The entire automotive sector is eagerly awaiting the decisions regarding Euro 7 regulations.
In this context, the Spanish Member of the European Parliament (MEP) for “Ciudadanos”, Susana Solís, shares the same anticipation as the industry.
Today, the European Parliament will vote on the draft proposal for the regulation that limits pollutant emissions from new vehicles sold in Europe.
Specifically, the goal of this revised Euro 7 regulation proposal is to enable the industry to focus its investments on technologies that will endure until 2035, such as brakes, batteries, or tires.
Here, exclusively for Mobility Portal Europe, the Member of the European Parliament shares her perspective on how the process is unfolding:
What is the first challenge when discussing Euro 7?
Essentially, we started with the point that the proposal from the European Commission was unworkable.
Approving it was a challenge in itself due to the deadlines and requirements, both for passenger cars and heavy vehicles.
So, what goals did you set in your own document?
We sought to strike a balance between improved air quality, affordable mobility, and the stability of the European automotive industry.
For light vehicles, my position as a representative of the liberals is to maintain the Euro 6 test conditions to avoid additional investments in laboratories, adopting the Commission’s limits with a slight modification for vans, with an implementation period of 2 to 3 years.
And what about the heavy segments?
There, we aim to retain the Euro 7 test conditions while seeking a 60% reduction in emissions, setting a 4 to 5-year implementation period.
What about EV in the midst of all this?
The intention is to support durable technologies and avoid diverting investments toward obsolete technologies.
This regulation establishes battery durability, and, along with the Regulation on Alternative Fuels Infrastructure (AFIR), it aims to enhance consumer confidence in EV and make the deployment of electric vehicles a reality in Europe.
It is crucial to ensure the deployment of charging points across the entire European territory, including the placement of public charging points in rural or depopulated areas.
Batteries also have a role in this Euro 7 proposal…
Certainly, for the first time, battery durability is being regulated.
To boost consumer confidence in electric vehicles, we aim to establish better battery performance: Euro 7 must be more demanding in the performance and durability of electric vehicle batteries.
But also, preserving 85% of their charge in the first five years and up to 75% (70% for vans) in the vehicle’s first decade of life.
Do you feel that Spanish support for the automotive and eMobility sector is enough?
In Spain, we have numerous factories producing small and hybrid models that would be at risk of closure with the Commission’s proposal.
That’s why it’s crucial for Spanish MEPs to defend our industry and the thousands of jobs it provides with an Euro 7 that includes realistic test dates and conditions.
We have already formed a majority where consensus, sought by us liberals, has been crucial.
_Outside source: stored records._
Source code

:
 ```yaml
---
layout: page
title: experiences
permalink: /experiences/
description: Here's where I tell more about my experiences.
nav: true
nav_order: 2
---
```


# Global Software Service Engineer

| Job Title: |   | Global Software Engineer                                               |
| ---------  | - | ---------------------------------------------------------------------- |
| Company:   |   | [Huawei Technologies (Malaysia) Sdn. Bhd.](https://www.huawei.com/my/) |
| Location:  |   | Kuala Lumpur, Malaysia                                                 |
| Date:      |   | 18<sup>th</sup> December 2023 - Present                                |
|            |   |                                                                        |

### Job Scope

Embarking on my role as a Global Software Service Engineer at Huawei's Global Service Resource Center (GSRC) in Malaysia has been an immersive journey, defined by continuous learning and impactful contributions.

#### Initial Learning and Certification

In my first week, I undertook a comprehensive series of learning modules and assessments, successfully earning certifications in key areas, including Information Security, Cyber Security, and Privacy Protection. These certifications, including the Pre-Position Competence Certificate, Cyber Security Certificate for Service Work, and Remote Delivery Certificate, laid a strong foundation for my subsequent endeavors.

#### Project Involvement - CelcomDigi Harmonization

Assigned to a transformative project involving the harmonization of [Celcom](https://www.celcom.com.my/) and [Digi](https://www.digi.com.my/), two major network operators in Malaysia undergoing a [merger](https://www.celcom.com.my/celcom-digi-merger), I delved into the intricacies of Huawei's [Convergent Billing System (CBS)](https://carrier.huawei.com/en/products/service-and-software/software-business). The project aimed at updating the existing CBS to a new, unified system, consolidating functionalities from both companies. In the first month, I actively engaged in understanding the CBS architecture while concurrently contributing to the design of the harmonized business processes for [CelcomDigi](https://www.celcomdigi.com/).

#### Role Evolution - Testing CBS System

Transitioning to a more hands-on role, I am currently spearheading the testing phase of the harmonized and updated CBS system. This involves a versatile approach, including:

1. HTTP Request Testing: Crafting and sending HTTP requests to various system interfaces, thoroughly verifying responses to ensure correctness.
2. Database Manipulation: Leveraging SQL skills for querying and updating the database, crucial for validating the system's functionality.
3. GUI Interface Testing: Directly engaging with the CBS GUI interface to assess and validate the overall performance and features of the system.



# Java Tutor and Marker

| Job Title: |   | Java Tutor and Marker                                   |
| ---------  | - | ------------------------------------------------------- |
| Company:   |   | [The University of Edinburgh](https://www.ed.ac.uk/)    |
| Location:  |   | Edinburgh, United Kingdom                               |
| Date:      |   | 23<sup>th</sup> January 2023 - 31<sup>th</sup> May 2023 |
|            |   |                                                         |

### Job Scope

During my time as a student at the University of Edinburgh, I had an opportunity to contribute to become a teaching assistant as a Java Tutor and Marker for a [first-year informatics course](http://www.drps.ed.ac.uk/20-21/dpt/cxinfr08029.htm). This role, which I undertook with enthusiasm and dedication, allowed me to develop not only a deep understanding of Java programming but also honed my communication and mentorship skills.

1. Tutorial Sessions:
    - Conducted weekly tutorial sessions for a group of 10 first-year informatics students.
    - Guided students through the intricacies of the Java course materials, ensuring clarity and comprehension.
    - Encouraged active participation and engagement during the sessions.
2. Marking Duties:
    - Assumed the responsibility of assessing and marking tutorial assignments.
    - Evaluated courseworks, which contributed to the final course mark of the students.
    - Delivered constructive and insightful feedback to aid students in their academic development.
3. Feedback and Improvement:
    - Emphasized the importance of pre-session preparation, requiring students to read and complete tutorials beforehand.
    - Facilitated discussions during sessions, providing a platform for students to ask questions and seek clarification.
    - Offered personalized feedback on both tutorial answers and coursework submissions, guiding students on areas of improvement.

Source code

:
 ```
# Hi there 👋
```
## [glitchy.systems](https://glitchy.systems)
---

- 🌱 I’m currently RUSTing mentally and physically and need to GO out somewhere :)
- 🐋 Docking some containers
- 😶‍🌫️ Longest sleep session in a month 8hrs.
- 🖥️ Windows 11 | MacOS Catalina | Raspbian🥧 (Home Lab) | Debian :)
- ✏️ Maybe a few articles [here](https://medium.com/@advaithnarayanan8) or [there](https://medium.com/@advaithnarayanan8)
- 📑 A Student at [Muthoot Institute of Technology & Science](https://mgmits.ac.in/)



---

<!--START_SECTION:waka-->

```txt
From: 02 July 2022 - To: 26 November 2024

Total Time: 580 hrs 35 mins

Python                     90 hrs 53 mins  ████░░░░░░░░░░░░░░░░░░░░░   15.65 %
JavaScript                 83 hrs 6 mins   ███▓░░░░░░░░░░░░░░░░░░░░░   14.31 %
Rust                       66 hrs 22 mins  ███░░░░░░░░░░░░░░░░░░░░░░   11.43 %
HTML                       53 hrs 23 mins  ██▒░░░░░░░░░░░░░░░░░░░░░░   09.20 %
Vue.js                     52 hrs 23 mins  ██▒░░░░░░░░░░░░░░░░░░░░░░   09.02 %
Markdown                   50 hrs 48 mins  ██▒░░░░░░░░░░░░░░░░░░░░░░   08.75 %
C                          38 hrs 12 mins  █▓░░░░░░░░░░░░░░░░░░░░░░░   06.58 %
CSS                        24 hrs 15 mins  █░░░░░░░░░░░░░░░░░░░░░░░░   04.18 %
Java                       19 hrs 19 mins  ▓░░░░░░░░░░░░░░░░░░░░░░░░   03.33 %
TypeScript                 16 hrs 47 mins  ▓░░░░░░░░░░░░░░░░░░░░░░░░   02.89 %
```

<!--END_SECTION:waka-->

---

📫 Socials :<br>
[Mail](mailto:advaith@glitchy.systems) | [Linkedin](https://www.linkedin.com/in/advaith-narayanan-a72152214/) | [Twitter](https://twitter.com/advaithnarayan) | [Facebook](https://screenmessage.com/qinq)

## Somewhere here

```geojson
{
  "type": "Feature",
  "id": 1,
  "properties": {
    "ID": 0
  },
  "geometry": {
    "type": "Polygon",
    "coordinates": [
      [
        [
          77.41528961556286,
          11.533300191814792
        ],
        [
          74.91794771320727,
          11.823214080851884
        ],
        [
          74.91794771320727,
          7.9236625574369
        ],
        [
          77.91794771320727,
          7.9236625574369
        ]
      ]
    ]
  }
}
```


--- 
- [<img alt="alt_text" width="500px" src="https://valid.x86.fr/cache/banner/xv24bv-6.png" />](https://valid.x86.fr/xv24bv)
But it would be most convenient for Spanish socialists to join this support in the parliamentary vote.
What is Spain’s role in the parliament?
On September 25, the Council adopted its general orientation on the Commission’s proposal. Most states have expressed support for the text proposed by the Spanish Presidency of the Council.
Spain, in particular, takes a majority position and will not influence other states as it must maintain a neutral stance while holding the Presidency.
However, before assuming the Presidency, neither I nor many of my colleagues were clear about Spain’s position.
I have repeatedly called on the Government and the Ministry to adopt a clear position and move away from the ambiguity they had been maintaining.
Are there specific cases that demonstrate this?
The clearest example was the presentation of the letter against the Commission’s proposal, signed by countries such as France, Italy, or the Czech Republic, indicating that the continuity of many factories and, therefore, the entire sector was seriously at risk.
Despite its strong automotive industry, Spain did not sign.
Looking ahead to today’s votes, what do you expect to see?
Regarding the parliamentary position on Euro 7, our goal is to have the widest possible majority.
We want to reach a consensus between the liberal group, the European People’s Party, and the Conservatives for the vote in the environmental committee and in the Plenary.
I can’t predict the future or anticipate changes, but I hope that this consensus remains a possible reality.
And if there are changes?
I hope the final regulation doesn’t change much from what was adopted in Parliament, as we are aiming for a balance between citizens, industry, and the environment.
What is the parliamentary path that Euro 7 must follow?
The approval of Euro 7 is following the usual legislative process in European institutions.
The European Commission presented its initial proposal in November 2022, consolidating emission objectives for light and heavy motor vehicles in a single legal act, objectives that were previously regulated in different regulations.
Subsequently, we, the members of the European Parliament’s Environment Committee (ENVI), negotiated for months on the initial proposal to propose amendments to the text and vote on it in the environmental committee today and in the Plenary next month.
How has this process been experienced?
As a liberal group MEP, I have the honor and responsibility of being the only Spanish negotiator in Euro 7, and I can say that it has not been a straightforward process.
During the negotiations, diverse blocs have been formed, and my role has been to seek the broadest consensus possible among all, always taking into account the interests of the Spanish industry.